## [Exercise directions]
Return only those lines of the records below in which "séance" appears.

Saved data entries:
=== Section Start ===

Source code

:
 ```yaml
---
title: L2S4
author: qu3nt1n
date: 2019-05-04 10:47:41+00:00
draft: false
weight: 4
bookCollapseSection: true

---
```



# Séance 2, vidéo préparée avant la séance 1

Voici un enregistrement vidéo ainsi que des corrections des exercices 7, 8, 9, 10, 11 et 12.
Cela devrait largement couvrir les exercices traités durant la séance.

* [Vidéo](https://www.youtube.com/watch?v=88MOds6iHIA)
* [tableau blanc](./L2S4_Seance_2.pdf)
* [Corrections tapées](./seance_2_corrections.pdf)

=== Section End ===

## [Exercise solution]
# Séance 2, vidéo préparée avant la séance 1
Cela devrait largement couvrir les exercices traités durant la séance.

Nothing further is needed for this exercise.